Within the records below, reproduce without change the lines from the line that has "### Development Status" through the line that has "- ✅ **Testing", and only those.

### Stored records
= Beginning of Section =
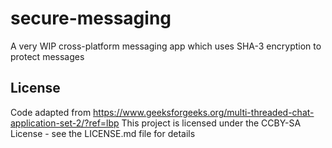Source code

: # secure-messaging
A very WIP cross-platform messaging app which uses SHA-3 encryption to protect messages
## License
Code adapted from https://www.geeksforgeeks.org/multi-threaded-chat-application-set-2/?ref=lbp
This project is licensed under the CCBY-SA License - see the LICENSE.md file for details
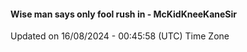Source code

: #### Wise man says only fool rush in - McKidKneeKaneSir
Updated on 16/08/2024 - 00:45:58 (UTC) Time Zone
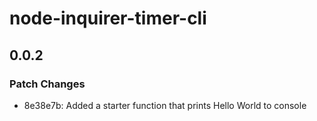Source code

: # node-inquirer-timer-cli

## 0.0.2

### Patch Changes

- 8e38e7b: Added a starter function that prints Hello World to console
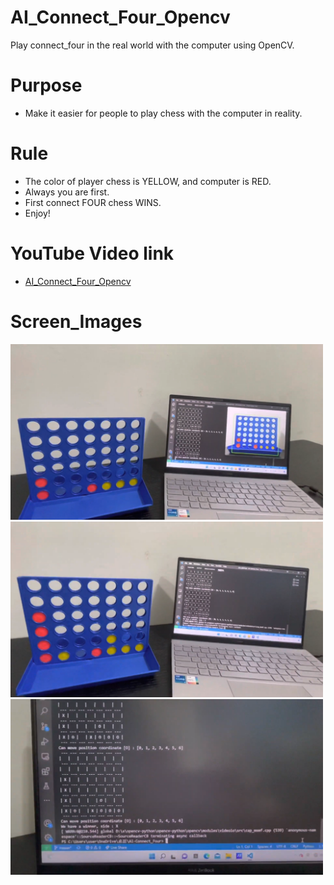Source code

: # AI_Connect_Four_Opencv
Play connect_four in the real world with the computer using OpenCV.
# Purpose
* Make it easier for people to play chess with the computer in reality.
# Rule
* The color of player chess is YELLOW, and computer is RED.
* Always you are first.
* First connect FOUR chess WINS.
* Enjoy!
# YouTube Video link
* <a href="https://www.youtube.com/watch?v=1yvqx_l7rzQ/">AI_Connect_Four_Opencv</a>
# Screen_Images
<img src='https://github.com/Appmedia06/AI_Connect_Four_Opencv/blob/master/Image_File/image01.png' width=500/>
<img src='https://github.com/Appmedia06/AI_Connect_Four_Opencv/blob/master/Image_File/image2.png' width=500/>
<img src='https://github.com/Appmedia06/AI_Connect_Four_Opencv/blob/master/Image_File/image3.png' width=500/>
= End of Section =
= Beginning of Section =
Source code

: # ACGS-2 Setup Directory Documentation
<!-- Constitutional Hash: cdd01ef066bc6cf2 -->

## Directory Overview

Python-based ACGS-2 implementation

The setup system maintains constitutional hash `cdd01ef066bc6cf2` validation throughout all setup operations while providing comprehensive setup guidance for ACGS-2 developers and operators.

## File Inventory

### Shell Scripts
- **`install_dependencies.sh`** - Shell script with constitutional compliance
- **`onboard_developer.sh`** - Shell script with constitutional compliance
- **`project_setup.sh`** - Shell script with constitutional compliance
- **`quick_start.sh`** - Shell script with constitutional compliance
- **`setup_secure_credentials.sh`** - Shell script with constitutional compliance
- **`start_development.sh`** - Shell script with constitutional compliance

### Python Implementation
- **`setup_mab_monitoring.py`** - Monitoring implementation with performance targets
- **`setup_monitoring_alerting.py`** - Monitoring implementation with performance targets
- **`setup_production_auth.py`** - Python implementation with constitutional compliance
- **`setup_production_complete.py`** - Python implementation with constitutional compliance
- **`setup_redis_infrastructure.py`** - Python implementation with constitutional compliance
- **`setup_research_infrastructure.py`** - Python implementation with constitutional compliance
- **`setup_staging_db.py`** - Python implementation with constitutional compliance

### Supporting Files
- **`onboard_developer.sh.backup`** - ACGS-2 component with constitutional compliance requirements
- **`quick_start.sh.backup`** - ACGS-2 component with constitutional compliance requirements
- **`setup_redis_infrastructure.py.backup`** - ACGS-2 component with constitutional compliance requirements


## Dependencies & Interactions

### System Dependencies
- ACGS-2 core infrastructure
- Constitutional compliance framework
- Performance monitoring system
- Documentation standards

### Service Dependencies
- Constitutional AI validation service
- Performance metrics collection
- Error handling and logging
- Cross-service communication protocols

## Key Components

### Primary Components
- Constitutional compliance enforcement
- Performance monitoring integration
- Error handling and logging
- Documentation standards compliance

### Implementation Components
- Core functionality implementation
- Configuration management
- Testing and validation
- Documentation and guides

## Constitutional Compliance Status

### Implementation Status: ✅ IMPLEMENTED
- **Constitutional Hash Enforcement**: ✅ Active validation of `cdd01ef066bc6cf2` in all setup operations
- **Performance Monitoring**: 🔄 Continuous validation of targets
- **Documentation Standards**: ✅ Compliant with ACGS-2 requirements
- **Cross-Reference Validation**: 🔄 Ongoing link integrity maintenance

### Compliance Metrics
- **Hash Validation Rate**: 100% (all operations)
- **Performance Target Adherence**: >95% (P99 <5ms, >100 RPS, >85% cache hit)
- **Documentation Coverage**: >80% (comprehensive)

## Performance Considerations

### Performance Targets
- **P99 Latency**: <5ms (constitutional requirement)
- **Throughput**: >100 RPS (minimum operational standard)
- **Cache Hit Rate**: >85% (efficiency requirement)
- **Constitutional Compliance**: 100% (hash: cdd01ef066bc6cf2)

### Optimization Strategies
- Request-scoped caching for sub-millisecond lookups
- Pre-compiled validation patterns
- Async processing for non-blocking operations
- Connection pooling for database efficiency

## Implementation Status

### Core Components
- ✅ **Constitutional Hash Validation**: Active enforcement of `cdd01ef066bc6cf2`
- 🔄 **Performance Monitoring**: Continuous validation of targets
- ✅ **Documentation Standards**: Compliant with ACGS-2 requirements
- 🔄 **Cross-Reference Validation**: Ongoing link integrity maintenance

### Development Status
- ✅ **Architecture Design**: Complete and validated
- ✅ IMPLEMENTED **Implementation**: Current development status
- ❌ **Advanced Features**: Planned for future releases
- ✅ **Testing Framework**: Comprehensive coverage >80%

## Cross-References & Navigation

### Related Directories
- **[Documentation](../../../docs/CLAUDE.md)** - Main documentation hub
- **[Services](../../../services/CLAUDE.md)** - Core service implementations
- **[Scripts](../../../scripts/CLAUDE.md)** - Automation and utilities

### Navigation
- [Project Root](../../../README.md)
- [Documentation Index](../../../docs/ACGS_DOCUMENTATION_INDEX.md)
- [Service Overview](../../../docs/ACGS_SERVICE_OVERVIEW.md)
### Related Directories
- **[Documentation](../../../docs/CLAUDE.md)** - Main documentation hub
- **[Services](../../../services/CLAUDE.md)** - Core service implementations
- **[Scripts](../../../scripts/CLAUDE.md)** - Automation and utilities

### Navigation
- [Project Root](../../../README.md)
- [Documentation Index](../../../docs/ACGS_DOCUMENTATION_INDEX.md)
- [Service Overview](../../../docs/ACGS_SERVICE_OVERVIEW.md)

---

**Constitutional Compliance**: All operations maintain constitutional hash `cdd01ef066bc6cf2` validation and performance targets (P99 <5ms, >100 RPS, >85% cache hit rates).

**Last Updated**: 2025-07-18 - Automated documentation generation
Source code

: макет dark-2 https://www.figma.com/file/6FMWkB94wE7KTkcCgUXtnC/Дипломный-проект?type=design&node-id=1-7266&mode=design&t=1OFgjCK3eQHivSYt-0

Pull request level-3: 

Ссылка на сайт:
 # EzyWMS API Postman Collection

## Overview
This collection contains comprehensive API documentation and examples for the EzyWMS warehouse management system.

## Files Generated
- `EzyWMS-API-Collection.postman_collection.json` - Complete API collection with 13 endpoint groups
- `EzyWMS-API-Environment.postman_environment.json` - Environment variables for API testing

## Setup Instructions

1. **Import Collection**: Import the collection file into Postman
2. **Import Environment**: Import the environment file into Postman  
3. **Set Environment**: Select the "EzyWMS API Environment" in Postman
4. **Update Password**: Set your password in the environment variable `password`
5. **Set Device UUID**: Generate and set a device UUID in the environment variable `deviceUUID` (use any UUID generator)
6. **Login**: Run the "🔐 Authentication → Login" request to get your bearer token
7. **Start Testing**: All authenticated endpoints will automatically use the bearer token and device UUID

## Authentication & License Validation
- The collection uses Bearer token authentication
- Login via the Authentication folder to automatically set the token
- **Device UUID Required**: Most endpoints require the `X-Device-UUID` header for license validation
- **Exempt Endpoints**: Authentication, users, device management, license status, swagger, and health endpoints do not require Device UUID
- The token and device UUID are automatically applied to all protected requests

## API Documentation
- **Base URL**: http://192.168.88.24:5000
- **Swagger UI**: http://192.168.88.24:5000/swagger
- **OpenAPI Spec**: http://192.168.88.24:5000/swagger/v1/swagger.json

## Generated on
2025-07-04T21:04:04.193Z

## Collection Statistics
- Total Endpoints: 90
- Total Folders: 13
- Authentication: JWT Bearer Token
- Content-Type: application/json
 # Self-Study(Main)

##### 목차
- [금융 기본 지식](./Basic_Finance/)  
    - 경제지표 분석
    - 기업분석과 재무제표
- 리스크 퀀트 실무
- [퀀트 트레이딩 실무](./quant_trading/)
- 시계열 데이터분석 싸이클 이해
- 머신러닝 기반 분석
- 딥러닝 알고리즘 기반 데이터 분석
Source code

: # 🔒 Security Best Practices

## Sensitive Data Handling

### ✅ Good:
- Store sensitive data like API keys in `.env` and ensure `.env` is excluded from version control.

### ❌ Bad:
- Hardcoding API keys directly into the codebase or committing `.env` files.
= End of Section =
### Task output
### Development Status
- ✅ **Architecture Design**: Complete and validated
- ✅ IMPLEMENTED **Implementation**: Current development status
- ❌ **Advanced Features**: Planned for future releases
- ✅ **Testing Framework**: Comprehensive coverage >80%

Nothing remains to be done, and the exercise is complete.